— What is required —
The answer is all of the data, repeated exactly.

— Data for review —

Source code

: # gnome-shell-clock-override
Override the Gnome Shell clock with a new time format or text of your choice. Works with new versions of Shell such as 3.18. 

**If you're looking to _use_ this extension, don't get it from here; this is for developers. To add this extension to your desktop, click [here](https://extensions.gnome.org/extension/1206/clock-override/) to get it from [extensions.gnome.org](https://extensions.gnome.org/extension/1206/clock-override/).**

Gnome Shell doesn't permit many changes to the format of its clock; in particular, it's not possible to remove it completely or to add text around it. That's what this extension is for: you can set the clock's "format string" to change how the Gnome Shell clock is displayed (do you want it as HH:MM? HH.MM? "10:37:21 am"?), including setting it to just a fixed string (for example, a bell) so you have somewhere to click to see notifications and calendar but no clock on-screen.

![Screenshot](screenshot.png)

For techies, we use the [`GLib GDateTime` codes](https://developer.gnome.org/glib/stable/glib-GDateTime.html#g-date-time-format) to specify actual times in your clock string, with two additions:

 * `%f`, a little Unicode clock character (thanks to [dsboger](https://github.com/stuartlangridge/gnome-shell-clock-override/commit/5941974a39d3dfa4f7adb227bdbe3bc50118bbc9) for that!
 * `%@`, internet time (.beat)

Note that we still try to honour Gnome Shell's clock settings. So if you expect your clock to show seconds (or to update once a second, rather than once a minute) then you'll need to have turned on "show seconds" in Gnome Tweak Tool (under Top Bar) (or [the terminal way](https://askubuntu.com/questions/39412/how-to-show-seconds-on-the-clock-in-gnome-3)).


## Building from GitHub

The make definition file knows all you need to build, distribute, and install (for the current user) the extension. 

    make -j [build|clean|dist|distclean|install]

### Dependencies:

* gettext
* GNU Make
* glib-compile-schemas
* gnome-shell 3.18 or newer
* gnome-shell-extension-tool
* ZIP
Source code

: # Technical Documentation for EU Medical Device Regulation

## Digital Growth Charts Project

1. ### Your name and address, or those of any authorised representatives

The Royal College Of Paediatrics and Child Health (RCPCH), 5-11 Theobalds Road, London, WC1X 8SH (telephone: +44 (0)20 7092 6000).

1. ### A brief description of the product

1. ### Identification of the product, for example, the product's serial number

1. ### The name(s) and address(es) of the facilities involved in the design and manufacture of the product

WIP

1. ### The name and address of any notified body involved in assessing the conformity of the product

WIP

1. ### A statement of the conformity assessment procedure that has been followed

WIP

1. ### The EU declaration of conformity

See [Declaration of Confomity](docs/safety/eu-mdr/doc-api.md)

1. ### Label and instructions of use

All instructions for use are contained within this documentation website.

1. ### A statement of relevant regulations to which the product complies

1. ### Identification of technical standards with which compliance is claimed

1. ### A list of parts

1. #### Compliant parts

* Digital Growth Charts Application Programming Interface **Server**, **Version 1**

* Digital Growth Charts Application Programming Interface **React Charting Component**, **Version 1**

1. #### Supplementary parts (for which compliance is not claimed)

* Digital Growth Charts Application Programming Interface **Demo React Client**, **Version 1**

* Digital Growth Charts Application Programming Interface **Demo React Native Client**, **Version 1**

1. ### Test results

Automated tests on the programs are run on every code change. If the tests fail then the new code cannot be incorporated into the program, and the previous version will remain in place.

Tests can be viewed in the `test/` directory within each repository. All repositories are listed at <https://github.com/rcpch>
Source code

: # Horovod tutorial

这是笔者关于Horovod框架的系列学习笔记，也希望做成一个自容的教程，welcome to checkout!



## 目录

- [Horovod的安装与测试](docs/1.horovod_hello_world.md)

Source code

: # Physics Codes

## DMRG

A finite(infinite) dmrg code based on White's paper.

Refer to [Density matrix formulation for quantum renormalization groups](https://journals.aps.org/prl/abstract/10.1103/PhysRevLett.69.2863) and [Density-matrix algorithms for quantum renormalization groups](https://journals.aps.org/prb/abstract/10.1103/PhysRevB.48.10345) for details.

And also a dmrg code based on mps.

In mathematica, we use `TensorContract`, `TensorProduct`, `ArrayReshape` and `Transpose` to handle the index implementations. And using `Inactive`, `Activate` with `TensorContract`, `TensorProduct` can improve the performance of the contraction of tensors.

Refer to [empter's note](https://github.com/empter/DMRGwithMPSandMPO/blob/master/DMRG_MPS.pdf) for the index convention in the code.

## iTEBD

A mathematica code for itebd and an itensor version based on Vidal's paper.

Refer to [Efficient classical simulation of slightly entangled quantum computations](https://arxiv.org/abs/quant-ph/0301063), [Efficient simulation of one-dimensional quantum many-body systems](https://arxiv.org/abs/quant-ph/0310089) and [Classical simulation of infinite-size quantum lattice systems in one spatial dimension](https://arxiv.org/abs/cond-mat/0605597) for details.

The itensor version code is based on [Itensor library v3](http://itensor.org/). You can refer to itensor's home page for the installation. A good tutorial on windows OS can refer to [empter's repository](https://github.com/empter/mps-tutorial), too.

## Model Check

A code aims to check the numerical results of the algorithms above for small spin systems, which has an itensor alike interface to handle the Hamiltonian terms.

— Result of this exercise —
Source code

: # gnome-shell-clock-override
Override the Gnome Shell clock with a new time format or text of your choice. Works with new versions of Shell such as 3.18. 

**If you're looking to _use_ this extension, don't get it from here; this is for developers. To add this extension to your desktop, click [here](https://extensions.gnome.org/extension/1206/clock-override/) to get it from [extensions.gnome.org](https://extensions.gnome.org/extension/1206/clock-override/).**

Gnome Shell doesn't permit many changes to the format of its clock; in particular, it's not possible to remove it completely or to add text around it. That's what this extension is for: you can set the clock's "format string" to change how the Gnome Shell clock is displayed (do you want it as HH:MM? HH.MM? "10:37:21 am"?), including setting it to just a fixed string (for example, a bell) so you have somewhere to click to see notifications and calendar but no clock on-screen.

![Screenshot](screenshot.png)

For techies, we use the [`GLib GDateTime` codes](https://developer.gnome.org/glib/stable/glib-GDateTime.html#g-date-time-format) to specify actual times in your clock string, with two additions:

 * `%f`, a little Unicode clock character (thanks to [dsboger](https://github.com/stuartlangridge/gnome-shell-clock-override/commit/5941974a39d3dfa4f7adb227bdbe3bc50118bbc9) for that!
 * `%@`, internet time (.beat)

Note that we still try to honour Gnome Shell's clock settings. So if you expect your clock to show seconds (or to update once a second, rather than once a minute) then you'll need to have turned on "show seconds" in Gnome Tweak Tool (under Top Bar) (or [the terminal way](https://askubuntu.com/questions/39412/how-to-show-seconds-on-the-clock-in-gnome-3)).


## Building from GitHub

The make definition file knows all you need to build, distribute, and install (for the current user) the extension. 

    make -j [build|clean|dist|distclean|install]

### Dependencies:

* gettext
* GNU Make
* glib-compile-schemas
* gnome-shell 3.18 or newer
* gnome-shell-extension-tool
* ZIP
Source code

: # Technical Documentation for EU Medical Device Regulation

## Digital Growth Charts Project

1. ### Your name and address, or those of any authorised representatives

The Royal College Of Paediatrics and Child Health (RCPCH), 5-11 Theobalds Road, London, WC1X 8SH (telephone: +44 (0)20 7092 6000).

1. ### A brief description of the product

1. ### Identification of the product, for example, the product's serial number

1. ### The name(s) and address(es) of the facilities involved in the design and manufacture of the product

WIP

1. ### The name and address of any notified body involved in assessing the conformity of the product

WIP

1. ### A statement of the conformity assessment procedure that has been followed

WIP

1. ### The EU declaration of conformity

See [Declaration of Confomity](docs/safety/eu-mdr/doc-api.md)

1. ### Label and instructions of use

All instructions for use are contained within this documentation website.

1. ### A statement of relevant regulations to which the product complies

1. ### Identification of technical standards with which compliance is claimed

1. ### A list of parts

1. #### Compliant parts

* Digital Growth Charts Application Programming Interface **Server**, **Version 1**

* Digital Growth Charts Application Programming Interface **React Charting Component**, **Version 1**

1. #### Supplementary parts (for which compliance is not claimed)

* Digital Growth Charts Application Programming Interface **Demo React Client**, **Version 1**

* Digital Growth Charts Application Programming Interface **Demo React Native Client**, **Version 1**

1. ### Test results

Automated tests on the programs are run on every code change. If the tests fail then the new code cannot be incorporated into the program, and the previous version will remain in place.

Tests can be viewed in the `test/` directory within each repository. All repositories are listed at <https://github.com/rcpch>
Source code

: # Horovod tutorial

这是笔者关于Horovod框架的系列学习笔记，也希望做成一个自容的教程，welcome to checkout!



## 目录

- [Horovod的安装与测试](docs/1.horovod_hello_world.md)

Source code

: # Physics Codes

## DMRG

A finite(infinite) dmrg code based on White's paper.

Refer to [Density matrix formulation for quantum renormalization groups](https://journals.aps.org/prl/abstract/10.1103/PhysRevLett.69.2863) and [Density-matrix algorithms for quantum renormalization groups](https://journals.aps.org/prb/abstract/10.1103/PhysRevB.48.10345) for details.

And also a dmrg code based on mps.

In mathematica, we use `TensorContract`, `TensorProduct`, `ArrayReshape` and `Transpose` to handle the index implementations. And using `Inactive`, `Activate` with `TensorContract`, `TensorProduct` can improve the performance of the contraction of tensors.

Refer to [empter's note](https://github.com/empter/DMRGwithMPSandMPO/blob/master/DMRG_MPS.pdf) for the index convention in the code.

## iTEBD

A mathematica code for itebd and an itensor version based on Vidal's paper.

Refer to [Efficient classical simulation of slightly entangled quantum computations](https://arxiv.org/abs/quant-ph/0301063), [Efficient simulation of one-dimensional quantum many-body systems](https://arxiv.org/abs/quant-ph/0310089) and [Classical simulation of infinite-size quantum lattice systems in one spatial dimension](https://arxiv.org/abs/cond-mat/0605597) for details.

The itensor version code is based on [Itensor library v3](http://itensor.org/). You can refer to itensor's home page for the installation. A good tutorial on windows OS can refer to [empter's repository](https://github.com/empter/mps-tutorial), too.

## Model Check

A code aims to check the numerical results of the algorithms above for small spin systems, which has an itensor alike interface to handle the Hamiltonian terms.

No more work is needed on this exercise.